3aIT Blog

Person using mobileEarlier this month, a Samsung Galaxy S10 phone user discovered that her husband was able to unlock her phone using the fingerprint scanner. Naturally, she was somewhat surprised and alarmed by this discovery.

It transpired that, in fact, any fingerprint could be used to unlock the phone, basically rendering the locking system useless. Upon investigation, Samsung's engineers tracked down the issue to the use of a non-Samsung based screen protector. It appeared this created a small air gap that interfered with the fingerprint scanner. This isn't to suggest the user had done anything wrong here. Indeed, Samsung's software team are currently working on a patch to fix this issue.

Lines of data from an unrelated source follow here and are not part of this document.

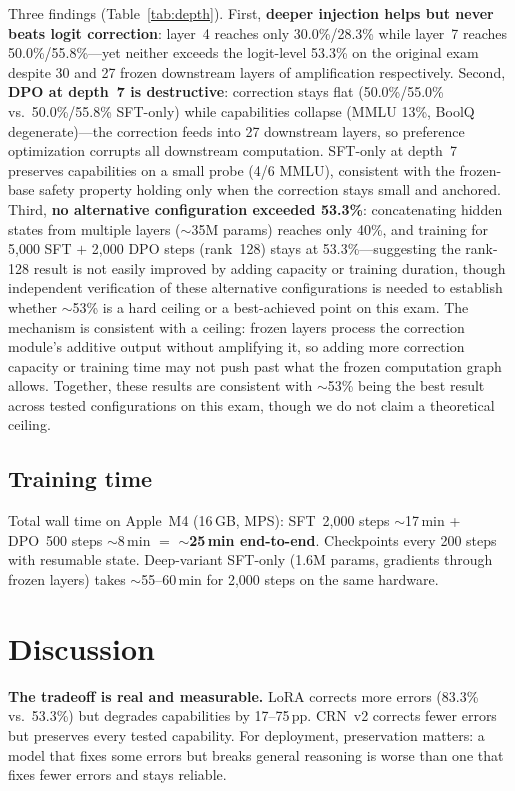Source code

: \documentclass[11pt]{article}
\begin{document}
Three findings (Table~\ref{tab:depth}).
First, \textbf{deeper injection helps but never beats logit correction}: layer~4 reaches only 30.0\%/28.3\% while layer~7 reaches 50.0\%/55.8\%---yet neither exceeds the logit-level 53.3\% on the original exam despite 30 and 27 frozen downstream layers of amplification respectively.
Second, \textbf{DPO at depth~7 is destructive}: correction stays flat (50.0\%/55.0\% vs.\ 50.0\%/55.8\% SFT-only) while capabilities collapse (MMLU 13\%, BoolQ degenerate)---the correction feeds into 27 downstream layers, so preference optimization corrupts all downstream computation.
SFT-only at depth~7 preserves capabilities on a small probe (4/6 MMLU), consistent with the frozen-base safety property holding only when the correction stays small and anchored.
Third, \textbf{no alternative configuration exceeded 53.3\%}: concatenating hidden states from multiple layers ($\sim$35M params) reaches only 40\%, and training for 5{,}000 SFT $+$ 2{,}000 DPO steps (rank~128) stays at 53.3\%---suggesting the rank-128 result is not easily improved by adding capacity or training duration, though independent verification of these alternative configurations is needed to establish whether $\sim$53\% is a hard ceiling or a best-achieved point on this exam.
The mechanism is consistent with a ceiling: frozen layers process the correction module's additive output without amplifying it, so adding more correction capacity or training time may not push past what the frozen computation graph allows.
Together, these results are consistent with $\sim$53\% being the best result across tested configurations on this exam, though we do not claim a theoretical ceiling.

\subsection{Training time}

Total wall time on Apple~M4 (16\,GB, MPS): SFT~2{,}000 steps $\sim$17\,min + DPO~500 steps $\sim$8\,min $=$ \textbf{$\sim$25\,min end-to-end}.
Checkpoints every 200 steps with resumable state.
Deep-variant SFT-only (1.6M params, gradients through frozen layers) takes $\sim$55--60\,min for 2{,}000 steps on the same hardware.

\section{Discussion}

\textbf{The tradeoff is real and measurable.}
LoRA corrects more errors (83.3\% vs.\ 53.3\%) but degrades capabilities by 17--75\,pp.
CRN~v2 corrects fewer errors but preserves every tested capability.
For deployment, preservation matters: a model that fixes some errors but breaks general reasoning is worse than one that fixes fewer errors and stays reliable.
\end{document}
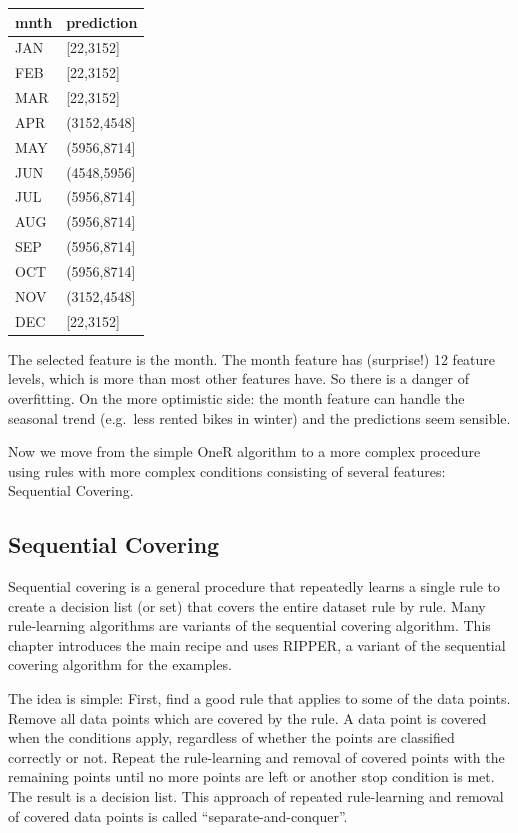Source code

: \documentclass[
  12pt,
]{krantz}
\begin{document}
\begin{tabular}{l|l}
\hline
mnth & prediction\\
\hline
JAN & [22,3152]\\
\hline
FEB & [22,3152]\\
\hline
MAR & [22,3152]\\
\hline
APR & (3152,4548]\\
\hline
MAY & (5956,8714]\\
\hline
JUN & (4548,5956]\\
\hline
JUL & (5956,8714]\\
\hline
AUG & (5956,8714]\\
\hline
SEP & (5956,8714]\\
\hline
OCT & (5956,8714]\\
\hline
NOV & (3152,4548]\\
\hline
DEC & [22,3152]\\
\hline
\end{tabular}

The selected feature is the month.
The month feature has (surprise!) 12 feature levels, which is more than most other features have.
So there is a danger of overfitting.
On the more optimistic side: the month feature can handle the seasonal trend (e.g.~less rented bikes in winter) and the predictions seem sensible.

Now we move from the simple OneR algorithm to a more complex procedure using rules with more complex conditions consisting of several features: Sequential Covering.

\hypertarget{sequential-covering}{%
\subsection{Sequential Covering}\label{sequential-covering}}

Sequential covering is a general procedure that repeatedly learns a single rule to create a decision list (or set) that covers the entire dataset rule by rule.
Many rule-learning algorithms are variants of the sequential covering algorithm.
This chapter introduces the main recipe and uses RIPPER, a variant of the sequential covering algorithm for the examples.

The idea is simple:
First, find a good rule that applies to some of the data points.
Remove all data points which are covered by the rule.
A data point is covered when the conditions apply, regardless of whether the points are classified correctly or not.
Repeat the rule-learning and removal of covered points with the remaining points until no more points are left or another stop condition is met.
The result is a decision list.
This approach of repeated rule-learning and removal of covered data points is called ``separate-and-conquer''.
\end{document}
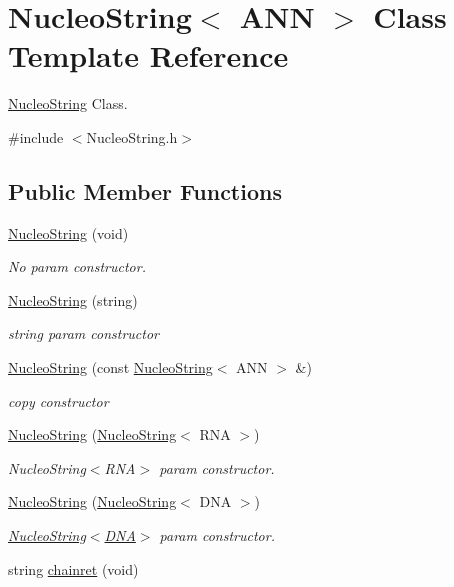 \hypertarget{class_nucleo_string}{\section{Nucleo\-String$<$ A\-N\-N $>$ Class Template Reference}
\label{class_nucleo_string}
}


\hyperlink{class_nucleo_string}{Nucleo\-String} Class.  




{\ttfamily \#include $<$Nucleo\-String.\-h$>$}

\subsection*{Public Member Functions}
\begin{DoxyCompactItemize}
\item 
\hyperlink{class_nucleo_string_a210a77c2355c60565b23b382dda1fa8d}{Nucleo\-String} (void)
\begin{DoxyCompactList}\small\item\em No param constructor. \end{DoxyCompactList}\item 
\hyperlink{class_nucleo_string_ac51d2c5f9b4668b948ac1d68c34ab96c}{Nucleo\-String} (string)
\begin{DoxyCompactList}\small\item\em string param constructor \end{DoxyCompactList}\item 
\hyperlink{class_nucleo_string_a729c218b82414aac08cecf1a9fced63e}{Nucleo\-String} (const \hyperlink{class_nucleo_string}{Nucleo\-String}$<$ A\-N\-N $>$ \&)
\begin{DoxyCompactList}\small\item\em copy constructor \end{DoxyCompactList}\item 
\hyperlink{class_nucleo_string_a9a7ff90b65689a234b942c5352e3b619}{Nucleo\-String} (\hyperlink{class_nucleo_string}{Nucleo\-String}$<$ R\-N\-A $>$)
\begin{DoxyCompactList}\small\item\em Nucleo\-String$<$\-R\-N\-A$>$ param constructor. \end{DoxyCompactList}\item 
\hyperlink{class_nucleo_string_ab89a279f41a98a25dbdedc6d221b0aa4}{Nucleo\-String} (\hyperlink{class_nucleo_string}{Nucleo\-String}$<$ D\-N\-A $>$)
\begin{DoxyCompactList}\small\item\em \hyperlink{class_nucleo_string}{Nucleo\-String$<$\-D\-N\-A$>$} param constructor. \end{DoxyCompactList}\item 
\hypertarget{class_nucleo_string_a1d9d7951dc4016b3c2e8278ca384de42}{string \hyperlink{class_nucleo_string_a1d9d7951dc4016b3c2e8278ca384de42}{chainret} (void)}\label{class_nucleo_string_a1d9d7951dc4016b3c2e8278ca384de42}


\end{DoxyCompactItemize}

However, with this issue still ongoing, some banks have decided to pull their apps from these phones until the problem is resolved. Naturally, if anyone can gain access to these phones, then any banking app would be a prime target for a would-be bad actor. Both Natwest and RBS are known to have withdrawn their apps.

In general, the advice for owners of these popular handsets is to stick to Samsung authorised accessories for now. Additionally, it would be sensible to use a method other than a fingerprint scan to unlock the phone until the patch is released. At the time of writing, the patch has already been sent to phones in South Korea. Assuming this rollout proceeds without issues, it will likely be applied to devices worldwide as the week progresses.